● EXERCISE PROMPT: The line containing "A special version" marks the end: output every line of the data up to it, and that line too, exactly as written.

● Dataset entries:
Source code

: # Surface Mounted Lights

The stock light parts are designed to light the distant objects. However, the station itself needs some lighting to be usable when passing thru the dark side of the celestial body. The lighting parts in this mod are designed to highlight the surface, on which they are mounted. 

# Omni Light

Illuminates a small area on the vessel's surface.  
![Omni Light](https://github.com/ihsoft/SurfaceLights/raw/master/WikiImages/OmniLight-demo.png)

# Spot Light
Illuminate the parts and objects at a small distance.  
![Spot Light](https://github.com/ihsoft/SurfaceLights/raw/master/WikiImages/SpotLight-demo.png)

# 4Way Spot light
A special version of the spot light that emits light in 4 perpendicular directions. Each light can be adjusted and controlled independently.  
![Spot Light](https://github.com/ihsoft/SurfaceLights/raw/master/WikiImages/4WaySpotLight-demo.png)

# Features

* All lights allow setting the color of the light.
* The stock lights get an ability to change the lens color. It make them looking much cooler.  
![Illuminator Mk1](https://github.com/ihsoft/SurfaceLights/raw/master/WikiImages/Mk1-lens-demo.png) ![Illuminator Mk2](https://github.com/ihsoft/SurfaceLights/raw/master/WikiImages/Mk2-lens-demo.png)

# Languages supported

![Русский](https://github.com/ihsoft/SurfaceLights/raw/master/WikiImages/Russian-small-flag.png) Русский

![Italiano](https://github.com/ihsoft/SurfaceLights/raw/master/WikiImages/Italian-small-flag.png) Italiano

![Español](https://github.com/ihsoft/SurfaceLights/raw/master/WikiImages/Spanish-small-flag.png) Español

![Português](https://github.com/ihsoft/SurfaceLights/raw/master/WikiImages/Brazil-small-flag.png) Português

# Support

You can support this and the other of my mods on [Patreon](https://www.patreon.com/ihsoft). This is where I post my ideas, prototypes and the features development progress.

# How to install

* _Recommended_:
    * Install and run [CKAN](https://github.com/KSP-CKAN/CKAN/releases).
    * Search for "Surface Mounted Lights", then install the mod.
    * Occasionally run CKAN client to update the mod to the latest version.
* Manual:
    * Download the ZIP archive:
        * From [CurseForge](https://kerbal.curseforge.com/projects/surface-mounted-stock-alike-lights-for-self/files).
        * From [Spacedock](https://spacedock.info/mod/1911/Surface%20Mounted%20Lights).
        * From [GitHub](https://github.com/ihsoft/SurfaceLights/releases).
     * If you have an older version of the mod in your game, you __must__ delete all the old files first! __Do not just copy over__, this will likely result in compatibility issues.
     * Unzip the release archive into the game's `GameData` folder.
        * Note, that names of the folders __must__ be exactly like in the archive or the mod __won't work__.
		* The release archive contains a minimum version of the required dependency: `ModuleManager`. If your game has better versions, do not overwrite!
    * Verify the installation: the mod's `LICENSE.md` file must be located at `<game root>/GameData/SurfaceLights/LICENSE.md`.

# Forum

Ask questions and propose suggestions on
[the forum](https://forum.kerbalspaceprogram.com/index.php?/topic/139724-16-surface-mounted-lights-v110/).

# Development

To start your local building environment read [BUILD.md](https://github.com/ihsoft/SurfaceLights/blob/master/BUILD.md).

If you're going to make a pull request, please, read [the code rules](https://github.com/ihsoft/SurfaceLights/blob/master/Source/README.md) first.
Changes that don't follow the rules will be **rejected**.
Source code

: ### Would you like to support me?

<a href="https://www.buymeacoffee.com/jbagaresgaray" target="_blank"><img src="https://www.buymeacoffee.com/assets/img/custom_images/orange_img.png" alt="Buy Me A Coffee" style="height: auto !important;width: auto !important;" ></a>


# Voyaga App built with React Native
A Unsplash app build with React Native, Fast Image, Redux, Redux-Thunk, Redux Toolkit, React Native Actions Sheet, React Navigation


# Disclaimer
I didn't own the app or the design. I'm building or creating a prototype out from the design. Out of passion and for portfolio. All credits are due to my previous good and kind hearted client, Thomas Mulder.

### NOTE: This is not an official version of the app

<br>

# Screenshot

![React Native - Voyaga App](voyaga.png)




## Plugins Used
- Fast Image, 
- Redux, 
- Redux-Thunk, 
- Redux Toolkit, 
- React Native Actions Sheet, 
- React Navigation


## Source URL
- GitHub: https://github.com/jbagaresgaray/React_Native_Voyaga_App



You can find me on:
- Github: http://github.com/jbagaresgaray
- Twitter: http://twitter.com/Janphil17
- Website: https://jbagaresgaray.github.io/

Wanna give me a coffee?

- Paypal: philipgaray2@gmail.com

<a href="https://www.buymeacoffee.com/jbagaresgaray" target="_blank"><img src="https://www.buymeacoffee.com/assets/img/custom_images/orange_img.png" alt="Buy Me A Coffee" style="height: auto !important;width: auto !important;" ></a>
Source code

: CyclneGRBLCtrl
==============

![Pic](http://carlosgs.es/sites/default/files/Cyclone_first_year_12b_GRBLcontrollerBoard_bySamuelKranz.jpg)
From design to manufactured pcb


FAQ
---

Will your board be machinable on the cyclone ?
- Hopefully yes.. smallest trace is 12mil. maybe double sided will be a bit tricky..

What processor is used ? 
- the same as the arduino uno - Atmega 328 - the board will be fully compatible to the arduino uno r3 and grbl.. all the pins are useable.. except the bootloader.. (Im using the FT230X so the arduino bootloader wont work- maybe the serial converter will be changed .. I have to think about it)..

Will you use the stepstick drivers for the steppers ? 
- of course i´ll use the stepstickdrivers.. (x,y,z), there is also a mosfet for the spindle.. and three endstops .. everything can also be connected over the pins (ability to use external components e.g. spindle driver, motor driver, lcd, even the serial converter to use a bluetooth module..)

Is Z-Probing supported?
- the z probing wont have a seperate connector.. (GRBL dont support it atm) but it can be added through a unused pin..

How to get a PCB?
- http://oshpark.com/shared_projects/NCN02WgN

● EXERCISE RESPONSE:
Source code

: # Surface Mounted Lights

The stock light parts are designed to light the distant objects. However, the station itself needs some lighting to be usable when passing thru the dark side of the celestial body. The lighting parts in this mod are designed to highlight the surface, on which they are mounted. 

# Omni Light

Illuminates a small area on the vessel's surface.  
![Omni Light](https://github.com/ihsoft/SurfaceLights/raw/master/WikiImages/OmniLight-demo.png)

# Spot Light
Illuminate the parts and objects at a small distance.  
![Spot Light](https://github.com/ihsoft/SurfaceLights/raw/master/WikiImages/SpotLight-demo.png)

# 4Way Spot light
A special version of the spot light that emits light in 4 perpendicular directions. Each light can be adjusted and controlled independently.  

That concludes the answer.